ONLamp.com    
 Published on ONLamp.com (http://www.onlamp.com/)
 See this if you're having trouble printing code examples


Hierarchical SQL

by Joe Celko
08/05/2004

In the early days of SQL, one of the objections to the relational approach to data was that it could not handle hierarchies and tree structures. In those days, IMS from IBM was the major storage tool in large corporations. It still is.

IMS is a pure tree structure that the user navigates. This was the basis for all serious, large-scale DP work, so people assumed that if SQL could not handle such structures, it would never be a serious production tool. You might use it for a reporting tool or something off to the side, but not as the main database for the enterprise.

Well, IMS is still out there and it holds a lot of data, but SQL has moved into serious production databases. As it turned out, the problem was not that SQL could not model hierarchies. The problem was programmers had to learn how to model hierarchies. New tools are like that; you surprise yourself when you finally get the feel for them.

There are many different ways to represent trees in SQL and this short article discusses one of them. This material is taken, slightly modified, from Chapter 3 of my new book, Trees & Hierarchies in SQL for Smarties from Morgan-Kaufmann Publishers.

Path Enumeration Models

Related Reading

SQL in a Nutshell
A Desktop Quick Reference
By Kevin Kline

One of the properties of trees is that there is one and only one path from the root to every node in the tree. The path enumeration model stores that path as a string by concatenating either the edges or the keys of the nodes in the path. Searches are done with string functions and predicates on those path strings.

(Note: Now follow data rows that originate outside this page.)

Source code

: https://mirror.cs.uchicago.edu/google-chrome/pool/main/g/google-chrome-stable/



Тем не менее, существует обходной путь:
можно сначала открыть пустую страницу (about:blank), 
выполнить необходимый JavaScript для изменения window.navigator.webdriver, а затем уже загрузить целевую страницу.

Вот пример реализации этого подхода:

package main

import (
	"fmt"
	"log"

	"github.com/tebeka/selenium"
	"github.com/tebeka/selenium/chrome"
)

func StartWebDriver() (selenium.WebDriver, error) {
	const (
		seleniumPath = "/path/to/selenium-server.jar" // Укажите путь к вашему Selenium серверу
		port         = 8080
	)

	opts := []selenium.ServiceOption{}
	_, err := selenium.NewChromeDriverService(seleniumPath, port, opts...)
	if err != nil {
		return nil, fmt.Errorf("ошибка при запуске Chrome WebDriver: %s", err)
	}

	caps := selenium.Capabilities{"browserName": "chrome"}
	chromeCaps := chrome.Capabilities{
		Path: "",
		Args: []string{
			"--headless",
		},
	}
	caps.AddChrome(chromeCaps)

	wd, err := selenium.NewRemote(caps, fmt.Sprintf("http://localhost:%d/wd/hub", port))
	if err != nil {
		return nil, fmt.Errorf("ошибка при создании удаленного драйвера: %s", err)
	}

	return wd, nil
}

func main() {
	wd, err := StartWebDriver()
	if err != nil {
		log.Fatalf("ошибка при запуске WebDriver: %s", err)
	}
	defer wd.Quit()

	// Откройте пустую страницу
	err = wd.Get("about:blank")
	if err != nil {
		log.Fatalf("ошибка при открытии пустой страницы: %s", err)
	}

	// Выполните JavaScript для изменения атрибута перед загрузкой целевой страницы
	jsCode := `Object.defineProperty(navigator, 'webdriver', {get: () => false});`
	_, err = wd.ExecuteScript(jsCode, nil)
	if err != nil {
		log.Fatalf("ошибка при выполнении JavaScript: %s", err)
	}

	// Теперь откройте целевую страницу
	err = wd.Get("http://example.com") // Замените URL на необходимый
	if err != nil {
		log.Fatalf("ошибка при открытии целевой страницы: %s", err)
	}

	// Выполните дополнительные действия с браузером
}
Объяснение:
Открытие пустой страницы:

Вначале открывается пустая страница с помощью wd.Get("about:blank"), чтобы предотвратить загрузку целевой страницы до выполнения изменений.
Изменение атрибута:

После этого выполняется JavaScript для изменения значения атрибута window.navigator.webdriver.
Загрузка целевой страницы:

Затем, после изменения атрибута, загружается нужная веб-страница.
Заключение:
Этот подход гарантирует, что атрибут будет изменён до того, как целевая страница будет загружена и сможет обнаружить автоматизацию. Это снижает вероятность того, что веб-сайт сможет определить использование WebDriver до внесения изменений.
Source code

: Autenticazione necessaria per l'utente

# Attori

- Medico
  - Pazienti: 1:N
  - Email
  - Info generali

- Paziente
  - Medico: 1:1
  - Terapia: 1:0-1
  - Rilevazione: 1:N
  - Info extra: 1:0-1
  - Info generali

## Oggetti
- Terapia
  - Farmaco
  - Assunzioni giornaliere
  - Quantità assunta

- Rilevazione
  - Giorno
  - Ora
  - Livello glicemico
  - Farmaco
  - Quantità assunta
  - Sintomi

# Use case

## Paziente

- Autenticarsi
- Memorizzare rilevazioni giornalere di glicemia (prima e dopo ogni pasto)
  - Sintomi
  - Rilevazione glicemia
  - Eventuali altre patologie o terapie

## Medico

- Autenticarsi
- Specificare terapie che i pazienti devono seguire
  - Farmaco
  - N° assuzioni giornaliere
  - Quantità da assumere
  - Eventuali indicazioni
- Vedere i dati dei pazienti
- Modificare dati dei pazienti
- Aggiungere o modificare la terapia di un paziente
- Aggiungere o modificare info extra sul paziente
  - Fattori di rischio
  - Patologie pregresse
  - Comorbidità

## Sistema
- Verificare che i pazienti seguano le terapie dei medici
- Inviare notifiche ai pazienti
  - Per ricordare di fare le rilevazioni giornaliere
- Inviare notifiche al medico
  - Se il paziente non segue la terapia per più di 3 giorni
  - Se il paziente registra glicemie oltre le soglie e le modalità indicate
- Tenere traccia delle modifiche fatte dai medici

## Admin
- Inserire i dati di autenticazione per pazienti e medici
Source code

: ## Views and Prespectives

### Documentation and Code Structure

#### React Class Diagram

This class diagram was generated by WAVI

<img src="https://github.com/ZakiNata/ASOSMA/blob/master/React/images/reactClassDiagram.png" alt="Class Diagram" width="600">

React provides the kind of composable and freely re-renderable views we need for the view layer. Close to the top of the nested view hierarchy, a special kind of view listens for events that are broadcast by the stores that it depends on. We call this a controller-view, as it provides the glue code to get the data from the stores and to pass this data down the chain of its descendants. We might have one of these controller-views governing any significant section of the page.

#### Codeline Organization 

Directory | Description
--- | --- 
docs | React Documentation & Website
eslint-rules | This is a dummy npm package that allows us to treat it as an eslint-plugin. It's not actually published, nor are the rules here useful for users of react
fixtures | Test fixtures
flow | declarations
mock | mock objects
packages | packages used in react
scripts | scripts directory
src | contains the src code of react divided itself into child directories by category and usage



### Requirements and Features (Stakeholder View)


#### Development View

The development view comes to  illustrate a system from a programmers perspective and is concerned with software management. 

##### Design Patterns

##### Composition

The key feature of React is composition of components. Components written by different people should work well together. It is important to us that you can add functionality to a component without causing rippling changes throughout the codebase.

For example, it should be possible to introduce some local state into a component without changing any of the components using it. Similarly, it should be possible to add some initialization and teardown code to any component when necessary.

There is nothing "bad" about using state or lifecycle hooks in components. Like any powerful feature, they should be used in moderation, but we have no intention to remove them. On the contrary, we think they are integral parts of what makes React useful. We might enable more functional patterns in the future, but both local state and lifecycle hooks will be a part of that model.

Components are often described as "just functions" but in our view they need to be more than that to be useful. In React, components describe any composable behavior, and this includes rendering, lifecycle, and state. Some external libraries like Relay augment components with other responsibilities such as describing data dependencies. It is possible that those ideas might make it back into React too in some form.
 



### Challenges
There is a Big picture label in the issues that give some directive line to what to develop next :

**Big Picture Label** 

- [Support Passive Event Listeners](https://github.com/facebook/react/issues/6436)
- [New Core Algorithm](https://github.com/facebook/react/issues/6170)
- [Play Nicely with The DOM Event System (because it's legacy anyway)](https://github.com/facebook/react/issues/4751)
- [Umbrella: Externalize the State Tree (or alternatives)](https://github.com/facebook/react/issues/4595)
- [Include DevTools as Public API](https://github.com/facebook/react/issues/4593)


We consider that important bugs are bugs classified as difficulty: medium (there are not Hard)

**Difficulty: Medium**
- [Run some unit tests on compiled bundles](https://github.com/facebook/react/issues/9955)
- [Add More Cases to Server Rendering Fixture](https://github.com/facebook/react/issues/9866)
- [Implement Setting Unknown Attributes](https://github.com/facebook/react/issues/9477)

There are two methods for enumerating the paths, edge enumeration and node enumeration. The node enumeration is the most common, and there is little difference in the basic string operations on either model. However, the edge enumeration model has some useful numeric properties.

It is probably a good idea to give the nodes a CHAR(n) identifier of a known size and format to make the path concatenations easier to handle. The other alternative is to use VARCHAR(n) strings, putting a separator character between each node identifier in the concatenation — a character that does not appear in the identifier itself.

To keep the examples as simple as possible, let's use my five person Personnel_OrgChart table and a CHAR(1) identifier column to build a Path Enumeration model.

-- path is a reserved word in SQL-99
-- CHECK() constraint prevents separator in the column.)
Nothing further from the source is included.